Beefy Boxes and Bandwidth Generously Provided by pair Networks
Keep It Simple, Stupid
 
PerlMonks  

Perl threads loss of performance with system call

by daniel85 (Novice)
on Jul 09, 2021 at 22:02 UTC ( #11134875=perlquestion: print w/replies, xml ) Need Help??

daniel85 has asked for the wisdom of the Perl Monks concerning the following question:

Hello Monks, I have encountered a big issue with perl threads, and I truly hope someone can help me to solve it. In brief: in certain situations, if you spawn threads, and within each thread you execute a shell command (either via system() or backticks), you see a significant loss of performances. Most importantly, if you check with "top", you will immediately see that not all threads are actually executing the system call simultaneously, but at most 1 or 2 of them. Here what I noticed so far by making a few tests:

1. The behaviour is triggered when the shell command is executed "very quickly" (a few milliseconds)
2. If from within the thread you fork a process, and execute the system call in there, this behaviour is not observed

So, it seems like all threads are competing for some resource. Any idea on how this can be prevented/fixed?

Many thanks to all of you in advance for your advice!

Daniel

# runs smoothly use threads; use strict; my @pool = map { threads->create(\&mysub) } 1 .. 50; $_->join for (@pool); sub mysub { print "spawned " . threads->tid . "\n"; for (1 .. 100) { `sleep 1`; } } __END__ # after the first threads have been spawned, it starts slowing down use threads; use strict; my @pool = map { threads->create(\&mysub) } 1 .. 50; $_->join for (@pool); sub mysub { print "spawned " . threads->tid . "\n"; for (1 .. 100) { `sleep 0.0001`; } } __END__

Replies are listed 'Best First'.
Re: Perl threads loss of performance with system call
by dave_the_m (Monsignor) on Jul 10, 2021 at 08:58 UTC
    I can't reproduce the issue here (linux, 12 core x86_64; I tried various perls from 5.10.1 to 5.34.0).

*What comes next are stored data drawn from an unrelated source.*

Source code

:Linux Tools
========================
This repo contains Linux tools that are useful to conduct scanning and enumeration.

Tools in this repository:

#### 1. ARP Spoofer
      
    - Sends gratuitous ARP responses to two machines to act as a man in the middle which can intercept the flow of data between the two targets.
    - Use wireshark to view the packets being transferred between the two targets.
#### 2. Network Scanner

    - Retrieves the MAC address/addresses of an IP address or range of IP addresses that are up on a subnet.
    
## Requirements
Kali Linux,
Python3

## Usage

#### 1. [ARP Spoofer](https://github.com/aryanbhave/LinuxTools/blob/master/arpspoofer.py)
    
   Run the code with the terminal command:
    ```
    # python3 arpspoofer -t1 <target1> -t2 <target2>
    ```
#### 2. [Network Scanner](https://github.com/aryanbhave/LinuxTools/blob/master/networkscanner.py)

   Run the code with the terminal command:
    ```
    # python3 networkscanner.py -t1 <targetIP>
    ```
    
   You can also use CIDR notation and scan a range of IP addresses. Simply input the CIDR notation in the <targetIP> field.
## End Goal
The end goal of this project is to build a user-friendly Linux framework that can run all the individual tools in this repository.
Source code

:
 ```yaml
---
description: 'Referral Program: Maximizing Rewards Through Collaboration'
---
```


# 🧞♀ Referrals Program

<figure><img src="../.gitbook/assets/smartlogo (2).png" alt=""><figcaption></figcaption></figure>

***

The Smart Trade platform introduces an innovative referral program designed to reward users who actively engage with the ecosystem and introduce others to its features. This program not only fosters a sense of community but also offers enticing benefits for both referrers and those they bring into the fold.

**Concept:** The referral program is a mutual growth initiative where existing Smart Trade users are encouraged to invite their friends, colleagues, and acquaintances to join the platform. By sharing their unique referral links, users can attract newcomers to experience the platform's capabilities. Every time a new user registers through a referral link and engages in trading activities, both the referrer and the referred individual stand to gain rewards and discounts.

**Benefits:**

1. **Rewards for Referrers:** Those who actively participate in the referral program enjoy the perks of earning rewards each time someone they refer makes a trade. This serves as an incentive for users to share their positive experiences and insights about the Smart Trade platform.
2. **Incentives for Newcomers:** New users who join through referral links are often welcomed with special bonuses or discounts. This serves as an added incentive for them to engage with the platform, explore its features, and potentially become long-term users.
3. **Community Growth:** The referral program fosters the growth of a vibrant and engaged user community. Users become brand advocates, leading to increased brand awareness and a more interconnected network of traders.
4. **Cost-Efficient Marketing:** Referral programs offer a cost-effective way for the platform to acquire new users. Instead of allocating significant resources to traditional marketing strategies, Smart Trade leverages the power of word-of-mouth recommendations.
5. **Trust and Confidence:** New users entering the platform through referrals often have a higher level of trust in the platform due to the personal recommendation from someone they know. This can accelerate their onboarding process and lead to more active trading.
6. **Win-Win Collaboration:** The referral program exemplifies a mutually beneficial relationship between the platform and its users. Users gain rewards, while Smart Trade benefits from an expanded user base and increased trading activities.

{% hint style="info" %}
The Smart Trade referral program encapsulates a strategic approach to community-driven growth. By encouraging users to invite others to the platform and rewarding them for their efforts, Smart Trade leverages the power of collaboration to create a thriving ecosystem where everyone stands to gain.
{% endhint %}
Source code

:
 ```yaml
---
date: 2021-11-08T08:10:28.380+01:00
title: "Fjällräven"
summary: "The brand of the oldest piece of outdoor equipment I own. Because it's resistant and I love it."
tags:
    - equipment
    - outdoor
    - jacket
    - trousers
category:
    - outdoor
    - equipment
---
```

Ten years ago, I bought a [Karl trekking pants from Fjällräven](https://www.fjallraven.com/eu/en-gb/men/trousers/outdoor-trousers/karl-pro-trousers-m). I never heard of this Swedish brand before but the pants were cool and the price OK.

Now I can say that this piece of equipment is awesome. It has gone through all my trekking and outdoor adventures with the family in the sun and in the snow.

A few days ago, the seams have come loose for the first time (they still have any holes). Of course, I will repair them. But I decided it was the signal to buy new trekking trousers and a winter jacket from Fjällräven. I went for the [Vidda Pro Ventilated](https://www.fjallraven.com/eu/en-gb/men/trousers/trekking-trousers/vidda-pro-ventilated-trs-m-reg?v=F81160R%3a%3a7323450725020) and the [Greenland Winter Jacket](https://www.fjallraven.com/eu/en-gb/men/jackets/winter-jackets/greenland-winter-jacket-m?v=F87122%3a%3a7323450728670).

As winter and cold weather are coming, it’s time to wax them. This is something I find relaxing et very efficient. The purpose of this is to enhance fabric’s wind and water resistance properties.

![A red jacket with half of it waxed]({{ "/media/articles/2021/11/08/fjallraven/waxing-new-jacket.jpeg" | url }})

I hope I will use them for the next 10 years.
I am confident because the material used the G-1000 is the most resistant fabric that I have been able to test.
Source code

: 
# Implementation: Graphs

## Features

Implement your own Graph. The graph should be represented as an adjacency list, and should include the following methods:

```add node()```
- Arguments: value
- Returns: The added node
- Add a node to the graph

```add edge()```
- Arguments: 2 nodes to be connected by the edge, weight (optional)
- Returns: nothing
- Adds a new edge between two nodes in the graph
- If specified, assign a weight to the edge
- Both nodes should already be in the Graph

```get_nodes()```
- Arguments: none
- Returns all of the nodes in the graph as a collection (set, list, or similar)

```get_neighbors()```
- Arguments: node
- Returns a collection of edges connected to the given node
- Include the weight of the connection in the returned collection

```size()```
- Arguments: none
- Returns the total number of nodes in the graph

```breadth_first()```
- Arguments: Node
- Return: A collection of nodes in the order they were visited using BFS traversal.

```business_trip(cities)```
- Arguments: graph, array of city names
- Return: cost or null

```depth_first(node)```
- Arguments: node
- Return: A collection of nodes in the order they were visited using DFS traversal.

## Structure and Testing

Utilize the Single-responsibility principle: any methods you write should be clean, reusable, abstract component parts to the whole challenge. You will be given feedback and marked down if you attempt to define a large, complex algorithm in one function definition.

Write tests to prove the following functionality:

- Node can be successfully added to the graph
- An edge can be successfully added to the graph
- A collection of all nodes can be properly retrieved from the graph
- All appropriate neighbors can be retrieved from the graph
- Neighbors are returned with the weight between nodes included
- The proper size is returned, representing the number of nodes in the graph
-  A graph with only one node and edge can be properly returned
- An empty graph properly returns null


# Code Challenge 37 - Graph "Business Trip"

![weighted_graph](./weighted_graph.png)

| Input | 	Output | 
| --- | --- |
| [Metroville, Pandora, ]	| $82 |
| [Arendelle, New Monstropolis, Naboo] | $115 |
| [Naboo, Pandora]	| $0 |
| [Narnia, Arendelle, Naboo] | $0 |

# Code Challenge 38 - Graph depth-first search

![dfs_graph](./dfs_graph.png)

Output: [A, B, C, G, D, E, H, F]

    With sleep 1, I get a total running time of the program of 1m 40s (consistent with each thread in parallel doing 100 1s sleeps), and with sleep 0.0001, I get a total running time of 2.5s, which seems reasonable for all the overhead of setting up and tearing down 50 threads plus the overhead of doing 50000 calls to system().

    Dave.

      I was yesterday on the #perl-help channel on irc.perl.org and 2-3 people tried and observed the same behaviour. When you run the first one (sleep 1), all the threads are spawned nearly instantaneously, while with the second (sleep 0.0001), you see considerable delay in the spawning.

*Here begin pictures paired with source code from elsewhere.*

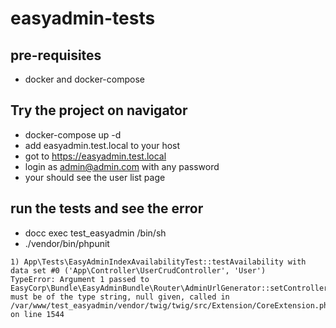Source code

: # easyadmin-tests
## pre-requisites
- docker and docker-compose

## Try the project on navigator
- docker-compose up -d
- add easyadmin.test.local to your host
- got to https://easyadmin.test.local
- login as admin@admin.com with any password
- your should see the user list page

## run the tests and see the error
- docc exec test_easyadmin /bin/sh
- ./vendor/bin/phpunit
```
1) App\Tests\EasyAdminIndexAvailabilityTest::testAvailability with data set #0 ('App\Controller\UserCrudController', 'User')
TypeError: Argument 1 passed to EasyCorp\Bundle\EasyAdminBundle\Router\AdminUrlGenerator::setController() must be of the type string, null given, called in /var/www/test_easyadmin/vendor/twig/twig/src/Extension/CoreExtension.php on line 1544
```
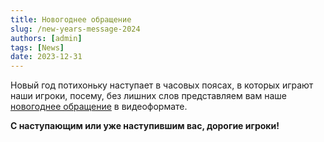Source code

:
 ```yaml
---
title: Новогоднее обращение
slug: /new-years-message-2024
authors: [admin]
tags: [News]
date: 2023-12-31
---
```


Новый год потихоньку наступает в часовых поясах, в которых играют наши игроки, посему, без лишних слов представляем вам наше [новогоднее обращение](https://youtu.be/oJf5iyVRgnc) в видеоформате.

**С наступающим или уже наступившим вас, дорогие игроки!**
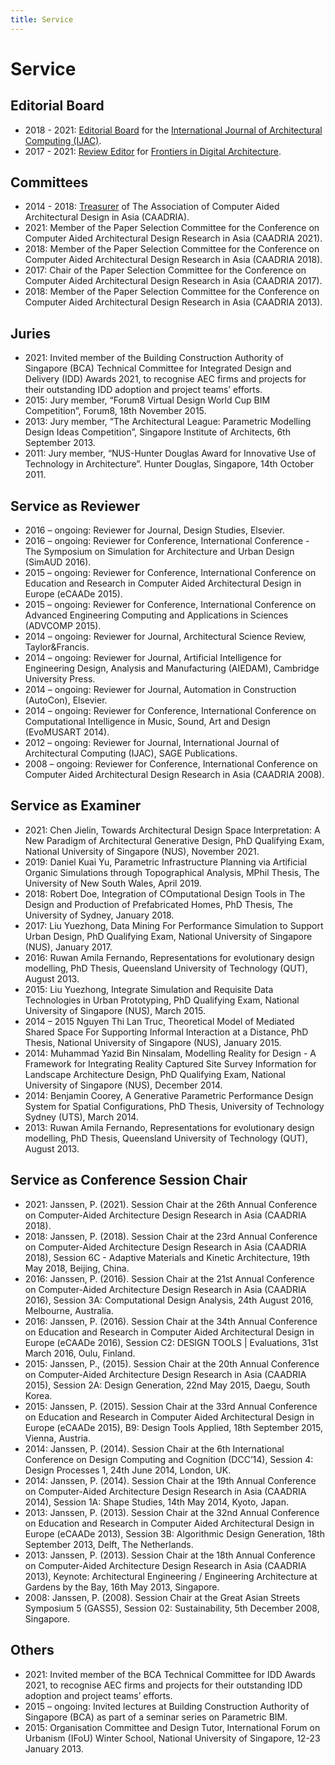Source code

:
 ```yaml
---
title: Service
---
```

# Service

## Editorial Board

- 2018 - 2021: [Editorial Board](https://uk.sagepub.com/en-gb/asi/international-journal-of-architectural-computing/journal202464#editorial-board) for the [International Journal of Architectural Computing (IJAC)](http://www.architecturalcomputing.org/).
- 2017 - 2021: [Review Editor](https://loop.frontiersin.org/people/236732/overview) for [Frontiers in Digital Architecture](https://www.frontiersin.org/journals/digital-humanities/sections/digital-architecture).

## Committees

- 2014 - 2018: [Treasurer](http://caadria.org/org/officers.html) of The Association of Computer
  Aided Architectural Design in Asia (CAADRIA).
- 2021: Member of the Paper Selection Committee for the Conference on Computer Aided Architectural
  Design Research in Asia (CAADRIA 2021).
- 2018: Member of the Paper Selection Committee for the Conference on Computer Aided Architectural
  Design Research in Asia (CAADRIA 2018).
- 2017: Chair of the Paper Selection Committee for the Conference on Computer Aided Architectural
  Design Research in Asia (CAADRIA 2017).
- 2018: Member of the Paper Selection Committee for the Conference on Computer Aided Architectural
  Design Research in Asia (CAADRIA 2013).

## Juries

- 2021: Invited member of the Building Construction Authority of Singapore (BCA) Technical Committee
  for Integrated Design and Delivery (IDD) Awards 2021, to recognise AEC firms and projects for
  their outstanding IDD adoption and project teams’ efforts.
- 2015: Jury member, “Forum8 Virtual Design World Cup BIM Competition”, Forum8, 18th November 2015.
- 2013: Jury member, “The Architectural League: Parametric Modelling Design Ideas Competition”,
  Singapore Institute of Architects, 6th September 2013.
- 2011: Jury member, “NUS-Hunter Douglas Award for Innovative Use of Technology in Architecture”.
  Hunter Douglas, Singapore, 14th October 2011.

## Service as Reviewer

- 2016 – ongoing: Reviewer for Journal, Design Studies, Elsevier.
- 2016 – ongoing: Reviewer for Conference, International Conference - The Symposium on Simulation
  for Architecture and Urban Design (SimAUD 2016).
- 2015 – ongoing: Reviewer for Conference, International Conference on Education and Research in
  Computer Aided Architectural Design in Europe (eCAADe 2015).
- 2015 – ongoing: Reviewer for Conference, International Conference on Advanced Engineering
  Computing and Applications in Sciences (ADVCOMP 2015).
- 2014 – ongoing: Reviewer for Journal, Architectural Science Review, Taylor&Francis.
- 2014 – ongoing: Reviewer for Journal, Artificial Intelligence for Engineering Design, Analysis and
  Manufacturing (AIEDAM), Cambridge University Press.
- 2014 – ongoing: Reviewer for Journal, Automation in Construction (AutoCon), Elsevier.
- 2014 – ongoing: Reviewer for Conference, International Conference on Computational Intelligence in
  Music, Sound, Art and Design (EvoMUSART 2014).
- 2012 – ongoing: Reviewer for Journal, International Journal of Architectural Computing (IJAC),
  SAGE Publications.
- 2008 – ongoing: Reviewer for Conference, International Conference on Computer Aided Architectural
  Design Research in Asia (CAADRIA 2008).

## Service as Examiner

- 2021: Chen Jielin, Towards Architectural Design Space Interpretation: A New Paradigm of
  Architectural Generative Design, PhD Qualifying Exam, National University of Singapore (NUS),
  November 2021.
- 2019: Daniel Kuai Yu, Parametric Infrastructure Planning via Artificial Organic Simulations
  through Topographical Analysis, MPhil Thesis, The University of New South Wales, April 2019.
- 2018: Robert Doe, Integration of COmputational Design Tools in The Design and Production of
  Prefabricated Homes, PhD Thesis, The University of Sydney, January 2018.
- 2017: Liu Yuezhong, Data Mining For Performance Simulation to Support Urban Design, PhD Qualifying
  Exam, National University of Singapore (NUS), January 2017.
- 2016: Ruwan Amila Fernando, Representations for evolutionary design modelling, PhD Thesis,
  Queensland University of Technology (QUT), August 2013.
- 2015: Liu Yuezhong, Integrate Simulation and Requisite Data Technologies in Urban Prototyping, PhD
  Qualifying Exam, National University of Singapore (NUS), March  2015.
- 2014 – 2015 Nguyen Thi Lan Truc, Theoretical Model of Mediated Shared Space For Supporting
  Informal Interaction at a Distance, PhD Thesis, National University of Singapore (NUS), January
  2015.
- 2014: Muhammad Yazid Bin Ninsalam, Modelling Reality for Design - A Framework for Integrating
  Reality Captured Site Survey Information for Landscape Architecture Design, PhD Qualifying Exam,
  National University of Singapore (NUS), December 2014.
- 2014: Benjamin Coorey, A Generative Parametric Performance Design System for Spatial
  Configurations, PhD Thesis, University of Technology Sydney (UTS), March 2014.
- 2013: Ruwan Amila Fernando, Representations for evolutionary design modelling, PhD Thesis,
  Queensland University of Technology (QUT), August 2013.

## Service as Conference Session Chair

- 2021: Janssen, P. (2021). Session Chair at the 26th Annual Conference on Computer-Aided
  Architecture Design Research in Asia (CAADRIA 2018).
- 2018: Janssen, P. (2018). Session Chair at the 23rd Annual Conference on Computer-Aided
  Architecture Design Research in Asia (CAADRIA 2018), Session 6C - Adaptive Materials and Kinetic
  Architecture, 19th May 2018, Beijing, China.
- 2016: Janssen, P. (2016). Session Chair at the 21st Annual Conference on Computer-Aided
  Architecture Design Research in Asia (CAADRIA 2016), Session 3A: Computational Design Analysis,
  24th August 2016, Melbourne, Australia.
- 2016: Janssen, P. (2016). Session Chair at the 34th Annual Conference on Education and Research in
  Computer Aided Architectural Design in Europe (eCAADe 2016), Session C2: DESIGN TOOLS \|
  Evaluations, 31st March 2016, Oulu, Finland.
- 2015: Janssen, P., (2015). Session Chair at the 20th Annual Conference on Computer-Aided
  Architecture Design Research in Asia (CAADRIA 2015), Session 2A: Design Generation, 22nd May 2015,
  Daegu, South Korea.
- 2015: Janssen, P. (2015). Session Chair at the 33rd Annual Conference on Education and Research in
  Computer Aided Architectural Design in Europe (eCAADe 2015), B9: Design Tools Applied, 18th
  September 2015, Vienna, Austria.
- 2014: Janssen, P. (2014). Session Chair at the 6th International Conference on Design Computing
  and Cognition (DCC’14), Session 4: Design Processes 1, 24th June 2014, London, UK.
- 2014: Janssen, P. (2014). Session Chair at the 19th Annual Conference on Computer-Aided
  Architecture Design Research in Asia (CAADRIA 2014), Session 1A: Shape Studies, 14th May 2014,
  Kyoto, Japan.
- 2013: Janssen, P. (2013). Session Chair at the 32nd Annual Conference on Education and Research in
  Computer Aided Architectural Design in Europe (eCAADe 2013), Session 3B: Algorithmic Design
  Generation, 18th September 2013, Delft, The Netherlands.
- 2013: Janssen, P. (2013). Session Chair at the 18th Annual Conference on Computer-Aided
  Architecture Design Research in Asia (CAADRIA 2013), Keynote: Architectural Engineering /
  Engineering Architecture at Gardens by the Bay, 16th May 2013, Singapore.
- 2008: Janssen, P. (2008). Session Chair at the Great Asian Streets Symposium 5 (GASS5), Session
  02: Sustainability, 5th December 2008, Singapore.

## Others

 - 2021: Invited member of the BCA Technical Committee for IDD Awards 2021, to recognise AEC firms
   and projects for their outstanding IDD adoption and project teams’ efforts.
- 2015 – ongoing: Invited lectures at Building Construction Authority of Singapore (BCA) as part of
  a seminar series on Parametric BIM.
- 2015: Organisation Committee and Design Tutor, International Forum on Urbanism (IFoU) Winter
  School, National University of Singapore, 12-23 January 2013.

        and what OS did they run the code in?

Re: Perl threads loss of performance with system call
by bliako (Monsignor) on Jul 12, 2021 at 12:42 UTC

    I run above code on fedora and I didn't observe any problem, but then again I don't know what is proper! If you provide a Short, Self-Contained, Correct Example which makes it clear to distinguish between correct and incorrect results I will give it a try.

    You should be aware that there are quite a few ways of running a system command via Perl. And some of them involve running it via a shell, and some don't. Also a system command involves a fork. An exec does not, it replaces the current process with the system command. And of course there are various higher-level ways of spawning a system command like IPC::Run. Do you see the problem with all of them? or some of them? Have you also tried to run parallel sleep() from within the shell, avoiding perl to see if that's a perl problem?

    bw, bliako

    Update:

    for long sleep: real 1m40.444s user 0m1.271s sys 0m8.883s for short sleep: real 0m1.901s user 0m1.442s sys 0m6.836s

    Update2: use dmesg and check log files to see if the OS complains that certain quota on resources have been exceeded and it can't allocate more (perhaps too many open filehandles? a backticks-system will return back the STDOUT of the command). Use strace -fp PID to see exactly what's going on if you can seave through the maze of output.). Perhaps relevant: GNU-Parallel is an *excellent* tool for spawning commands in parallel and it is written in Perl.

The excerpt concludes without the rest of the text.